Published 19 August 2020

U.S. Army researchers developed a novel algorithm to protect networks by allowing for the detection of adversarial actions that can be missed by current analytical methods. The main idea of this research is to build a higher-order network to look for subtle changes in a stream of data that could point to suspicious activity.

U.S. Army researchers developed a novel algorithm to protect networks by allowing for the detection of adversarial actions that can be missed by current analytical methods.

The main idea of this research is to build a higher-order network to look for subtle changes in a stream of data that could point to suspicious activity.

Most analytics build up first order networks, where edges represent a movement between two nodes. For instance, airports connected by direct flights. The history of multi-hop travel by people is lost in such networks. Higher-order networks include additional nodes to also represent the dominant (multi-hop) flows in the data.

The research focuses on harvesting social signals to detect emerging phenomena by looking beyond first-order Markov patterns over network data.

The work developed a representation that embeds higher-order dependencies into the network such that it reflects real-world phenomena and scales for big data and existing network analysis tools. It uses the representation to perform network analytics to identify influential nodes, detect anomalies and predict co-evolution of multi-genre networks.

The U.S. Army notes that this work is the result of a collaboration under the laboratory’s now concluded Network Science Collaborative Technology Alliance between Kaplan, Mandana SaebiJian Xu, and Nitesh Chawla from the University of Notre Dame, and Bruno Ribeiro from Purdue University. They were able to showcase the performance of BuildHON+ in the task of network-based anomaly detection on both real-world and synthetic taxi trajectory datasets.

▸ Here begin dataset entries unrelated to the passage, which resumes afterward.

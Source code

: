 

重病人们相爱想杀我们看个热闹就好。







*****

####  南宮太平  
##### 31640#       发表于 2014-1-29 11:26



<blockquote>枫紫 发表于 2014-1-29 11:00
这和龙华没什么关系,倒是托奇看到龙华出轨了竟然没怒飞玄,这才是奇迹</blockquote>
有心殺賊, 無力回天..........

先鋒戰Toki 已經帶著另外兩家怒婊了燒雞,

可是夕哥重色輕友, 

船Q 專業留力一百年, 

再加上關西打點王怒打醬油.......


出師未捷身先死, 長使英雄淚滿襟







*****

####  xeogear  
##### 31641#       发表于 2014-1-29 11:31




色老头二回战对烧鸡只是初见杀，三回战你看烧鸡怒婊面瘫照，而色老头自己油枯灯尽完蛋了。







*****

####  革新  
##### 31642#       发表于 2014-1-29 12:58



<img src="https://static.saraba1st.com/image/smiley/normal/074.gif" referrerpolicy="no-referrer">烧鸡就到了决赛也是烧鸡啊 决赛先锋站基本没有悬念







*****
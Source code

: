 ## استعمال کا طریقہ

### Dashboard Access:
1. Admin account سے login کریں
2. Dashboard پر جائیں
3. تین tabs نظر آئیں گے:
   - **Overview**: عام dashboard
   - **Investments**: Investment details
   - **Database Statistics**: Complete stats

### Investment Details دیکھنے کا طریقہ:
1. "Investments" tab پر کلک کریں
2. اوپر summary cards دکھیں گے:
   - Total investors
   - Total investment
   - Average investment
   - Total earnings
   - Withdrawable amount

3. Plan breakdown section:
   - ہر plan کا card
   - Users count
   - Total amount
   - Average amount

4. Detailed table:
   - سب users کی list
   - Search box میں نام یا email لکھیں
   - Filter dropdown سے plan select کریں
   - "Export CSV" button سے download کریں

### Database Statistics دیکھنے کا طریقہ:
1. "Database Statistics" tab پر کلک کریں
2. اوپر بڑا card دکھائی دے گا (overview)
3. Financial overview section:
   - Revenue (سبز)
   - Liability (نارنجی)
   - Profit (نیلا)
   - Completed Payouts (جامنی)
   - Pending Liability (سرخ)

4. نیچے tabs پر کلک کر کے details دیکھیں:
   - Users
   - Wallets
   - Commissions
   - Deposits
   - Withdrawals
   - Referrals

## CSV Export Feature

To do this, the collaborators created a synthetic dataset of origins and destinations for taxi cabs. In the real world data set, there was only one abnormal day that could be detected. The synthetic data set enabled a more systematic comparison of the BuildHON+ against first order network approaches.

According to Kaplan, most analysis of streams over network data assume first-order Markov evolution, i.e., the probability that a ship or taxi visits a port/location depends solely on its current location in the network. The ability to represent higher-order dependencies enables one to distinguish more subtle traffic patterns.

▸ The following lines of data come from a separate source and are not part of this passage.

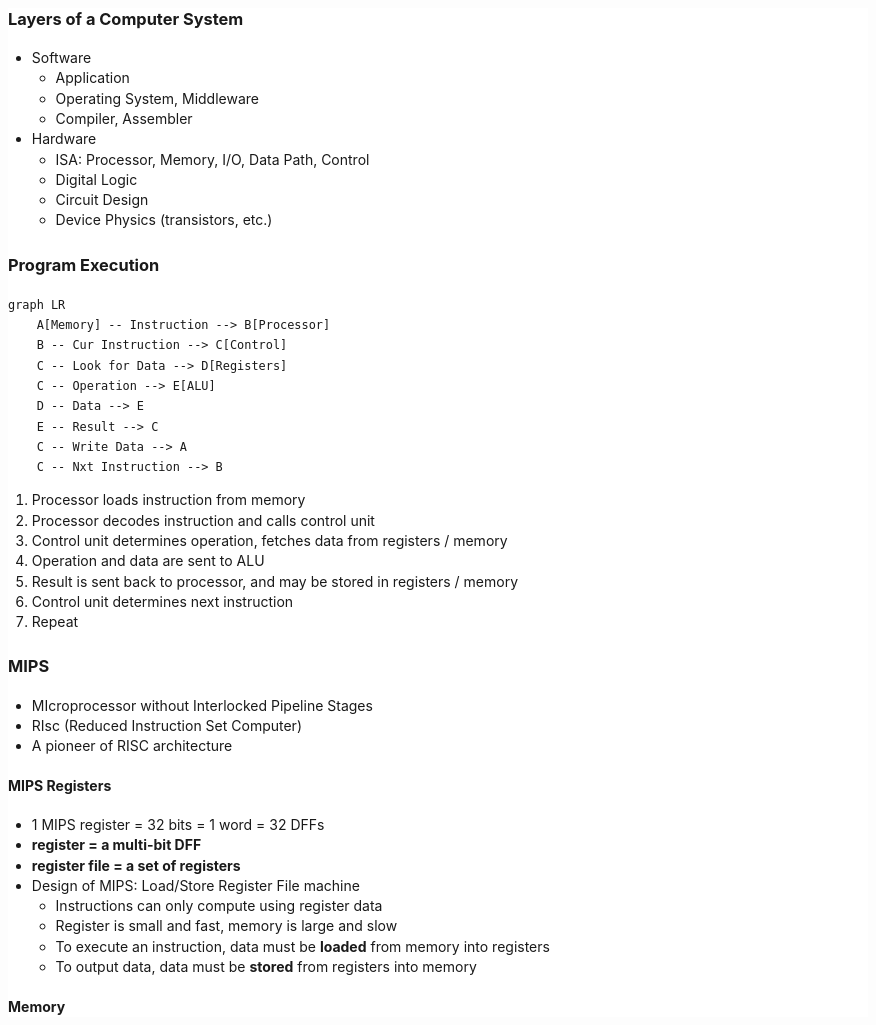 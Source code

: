 ### Layers of a Computer System

- Software
    - Application
    - Operating System, Middleware
    - Compiler, Assembler
- Hardware
    - ISA: Processor, Memory, I/O, Data Path, Control
    - Digital Logic
    - Circuit Design
    - Device Physics (transistors, etc.)

### Program Execution

```mermaid
graph LR
    A[Memory] -- Instruction --> B[Processor]
    B -- Cur Instruction --> C[Control]
    C -- Look for Data --> D[Registers]
    C -- Operation --> E[ALU]
    D -- Data --> E
    E -- Result --> C
    C -- Write Data --> A
    C -- Nxt Instruction --> B
```

1. Processor loads instruction from memory
2. Processor decodes instruction and calls control unit
3. Control unit determines operation, fetches data from registers / memory
4. Operation and data are sent to ALU
5. Result is sent back to processor, and may be stored in registers / memory
6. Control unit determines next instruction
7. Repeat

### MIPS

- MIcroprocessor without Interlocked Pipeline Stages
- RIsc (Reduced Instruction Set Computer)
- A pioneer of RISC architecture

#### MIPS Registers

- 1 MIPS register = 32 bits = 1 word = 32 DFFs
- **register = a multi-bit DFF**
- **register file = a set of registers**
- Design of MIPS: Load/Store Register File machine
    - Instructions can only compute using register data
    - Register is small and fast, memory is large and slow
    - To execute an instruction, data must be **loaded** from memory into registers
    - To output data, data must be **stored** from registers into memory

#### Memory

The higher-order network representation results in a more accurate representation of the underlying trends and patterns in the behavior of a complex system, and is the correct way of constructing the network to not miss any important dependencies or signals, he said. This is especially relevant when the data is noisy and has sequential dependencies within indirect pathways.

Another way to describe this method is to look at shipment traffic.

By building up higher-order networks from the data streams at adjacent time intervals, he said, one can detect subtle changes in the data streams that traditional first-order networks would miss.

For instance, consider a small port E where all of a sudden there is a relatively large shipment of goods from port E to port D to port C to port B to Port A, but because port E is small, and most packages from port E go to port D anyway, the changes in the data stream would not change the structure of the first order network at all. However, Kaplan said, the higher order network method can potentially detect such changes.

In this example, the subtle change was because of a shipment of explosives to be used by a peer adversary in a region of conflict serviced by port A.

This research has numerous applications, ranging from information flow to human interaction activity on a website to transportation to invasive species management to drug and human tracking, Kaplan said. For Soldiers, it could be applied to a supply/chain network used both by Soldiers and Civilians within an area of interest.

Moving forward with this research, there are still a number of scientific questions that the team, and the scientific community at large, will continue to pursue.

For instance, he said, a potential research direction would be to generalize the notion of nodes into other network elements such as subgraphs or motifs so that one can better understand how social norms within the general population can evolve.

A second extension is to explore higher order networks in multi-layer networks representing different social groups or different modes of communication to increase the contextual fidelity to find weak anomalous signals. A related question is how to make the analysis robust to deception, where the streaming network data might be manipulated at a subset of the nodes.

Researchers said further testing and exploration will mature this technology for future Soldiers, keeping them safer and more prepared for the missions that lie ahead.